### REQUIRED ACTION
Which lines of the data below include the string "queries"? Return each of them.

-- RECORDS follows --

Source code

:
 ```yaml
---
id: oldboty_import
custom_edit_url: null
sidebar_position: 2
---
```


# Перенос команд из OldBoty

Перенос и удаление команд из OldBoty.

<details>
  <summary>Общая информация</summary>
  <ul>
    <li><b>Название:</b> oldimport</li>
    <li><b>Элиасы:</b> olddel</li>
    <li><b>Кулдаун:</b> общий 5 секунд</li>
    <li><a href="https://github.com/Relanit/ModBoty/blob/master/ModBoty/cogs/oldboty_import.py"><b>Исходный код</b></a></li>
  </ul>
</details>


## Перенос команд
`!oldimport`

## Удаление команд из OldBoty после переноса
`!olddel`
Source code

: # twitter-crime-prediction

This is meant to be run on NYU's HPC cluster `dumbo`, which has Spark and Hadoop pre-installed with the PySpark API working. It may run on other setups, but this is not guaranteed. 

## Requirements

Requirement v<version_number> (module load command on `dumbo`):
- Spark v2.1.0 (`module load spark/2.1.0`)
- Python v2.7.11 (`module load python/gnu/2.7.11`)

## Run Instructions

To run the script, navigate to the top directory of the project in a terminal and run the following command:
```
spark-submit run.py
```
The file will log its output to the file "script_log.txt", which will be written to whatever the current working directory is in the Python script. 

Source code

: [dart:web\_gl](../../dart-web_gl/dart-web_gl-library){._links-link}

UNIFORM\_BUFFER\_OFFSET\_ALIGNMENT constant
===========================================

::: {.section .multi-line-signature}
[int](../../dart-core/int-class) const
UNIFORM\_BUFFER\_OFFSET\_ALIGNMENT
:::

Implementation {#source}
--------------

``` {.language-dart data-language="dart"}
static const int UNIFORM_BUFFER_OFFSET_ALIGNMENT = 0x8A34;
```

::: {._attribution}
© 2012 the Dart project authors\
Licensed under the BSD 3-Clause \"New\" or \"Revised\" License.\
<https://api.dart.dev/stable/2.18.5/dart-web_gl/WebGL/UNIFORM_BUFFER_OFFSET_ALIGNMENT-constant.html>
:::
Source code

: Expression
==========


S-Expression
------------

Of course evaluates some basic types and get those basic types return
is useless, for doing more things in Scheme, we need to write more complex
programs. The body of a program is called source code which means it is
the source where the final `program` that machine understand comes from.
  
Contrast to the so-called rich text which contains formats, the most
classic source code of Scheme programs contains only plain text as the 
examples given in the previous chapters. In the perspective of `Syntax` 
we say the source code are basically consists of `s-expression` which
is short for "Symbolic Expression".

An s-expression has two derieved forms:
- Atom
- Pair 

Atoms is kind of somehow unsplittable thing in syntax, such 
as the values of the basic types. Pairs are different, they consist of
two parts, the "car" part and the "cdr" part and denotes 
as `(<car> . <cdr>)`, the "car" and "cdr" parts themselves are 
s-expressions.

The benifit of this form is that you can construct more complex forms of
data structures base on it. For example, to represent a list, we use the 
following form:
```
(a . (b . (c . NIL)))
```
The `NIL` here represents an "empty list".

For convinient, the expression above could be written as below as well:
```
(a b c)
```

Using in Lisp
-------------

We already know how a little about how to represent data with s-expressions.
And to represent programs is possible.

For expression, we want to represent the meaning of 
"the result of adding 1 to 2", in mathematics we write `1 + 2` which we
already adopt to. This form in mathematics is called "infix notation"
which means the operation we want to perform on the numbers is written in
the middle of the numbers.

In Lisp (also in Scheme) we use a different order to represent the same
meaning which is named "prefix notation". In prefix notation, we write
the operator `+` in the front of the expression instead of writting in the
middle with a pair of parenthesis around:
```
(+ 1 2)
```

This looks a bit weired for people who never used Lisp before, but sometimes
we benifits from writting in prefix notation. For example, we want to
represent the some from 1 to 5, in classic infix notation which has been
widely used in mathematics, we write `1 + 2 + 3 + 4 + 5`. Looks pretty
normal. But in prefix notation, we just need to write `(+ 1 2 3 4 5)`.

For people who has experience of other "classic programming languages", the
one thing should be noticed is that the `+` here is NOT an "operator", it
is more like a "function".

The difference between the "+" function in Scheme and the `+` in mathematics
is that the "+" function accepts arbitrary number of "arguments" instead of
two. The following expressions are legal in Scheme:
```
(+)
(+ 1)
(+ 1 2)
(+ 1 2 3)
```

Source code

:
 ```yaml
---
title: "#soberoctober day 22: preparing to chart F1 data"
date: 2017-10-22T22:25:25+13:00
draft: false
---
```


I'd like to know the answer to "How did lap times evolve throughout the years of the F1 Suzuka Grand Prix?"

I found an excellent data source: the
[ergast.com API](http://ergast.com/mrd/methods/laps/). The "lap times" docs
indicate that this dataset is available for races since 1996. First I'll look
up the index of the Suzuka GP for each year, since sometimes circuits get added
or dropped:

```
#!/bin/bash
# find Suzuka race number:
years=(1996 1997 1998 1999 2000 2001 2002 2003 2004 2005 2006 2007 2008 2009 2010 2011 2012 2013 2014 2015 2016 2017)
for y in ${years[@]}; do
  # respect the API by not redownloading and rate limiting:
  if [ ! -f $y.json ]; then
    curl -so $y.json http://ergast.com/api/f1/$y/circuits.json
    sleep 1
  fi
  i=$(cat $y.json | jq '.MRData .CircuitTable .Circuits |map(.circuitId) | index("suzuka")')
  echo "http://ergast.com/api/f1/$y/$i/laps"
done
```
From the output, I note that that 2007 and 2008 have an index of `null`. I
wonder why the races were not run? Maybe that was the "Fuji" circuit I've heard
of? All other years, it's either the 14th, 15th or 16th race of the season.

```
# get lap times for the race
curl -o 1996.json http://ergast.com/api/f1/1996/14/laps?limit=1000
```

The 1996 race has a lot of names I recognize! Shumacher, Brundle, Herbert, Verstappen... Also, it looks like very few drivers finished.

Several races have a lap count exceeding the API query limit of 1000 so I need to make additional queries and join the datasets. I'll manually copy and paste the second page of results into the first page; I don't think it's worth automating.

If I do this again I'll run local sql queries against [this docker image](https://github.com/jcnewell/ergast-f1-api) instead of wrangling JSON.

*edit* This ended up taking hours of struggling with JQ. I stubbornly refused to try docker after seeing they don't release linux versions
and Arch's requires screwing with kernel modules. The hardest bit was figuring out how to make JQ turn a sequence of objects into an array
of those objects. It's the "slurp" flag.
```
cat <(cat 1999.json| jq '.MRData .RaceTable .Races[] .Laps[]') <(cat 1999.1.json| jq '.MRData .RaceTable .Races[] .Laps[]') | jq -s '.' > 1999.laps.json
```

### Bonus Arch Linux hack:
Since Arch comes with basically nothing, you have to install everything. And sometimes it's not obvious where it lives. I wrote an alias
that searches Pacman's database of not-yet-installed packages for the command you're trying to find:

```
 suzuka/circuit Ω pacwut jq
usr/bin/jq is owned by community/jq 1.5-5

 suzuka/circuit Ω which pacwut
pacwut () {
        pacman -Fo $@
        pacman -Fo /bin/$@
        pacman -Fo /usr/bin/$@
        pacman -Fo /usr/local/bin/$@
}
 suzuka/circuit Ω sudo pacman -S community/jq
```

-- RECORDS concluded --

### WRITTEN REPLY
Several races have a lap count exceeding the API query limit of 1000 so I need to make additional queries and join the datasets. I'll manually copy and paste the second page of results into the first page; I don't think it's worth automating.
If I do this again I'll run local sql queries against [this docker image](https://github.com/jcnewell/ergast-f1-api) instead of wrangling JSON.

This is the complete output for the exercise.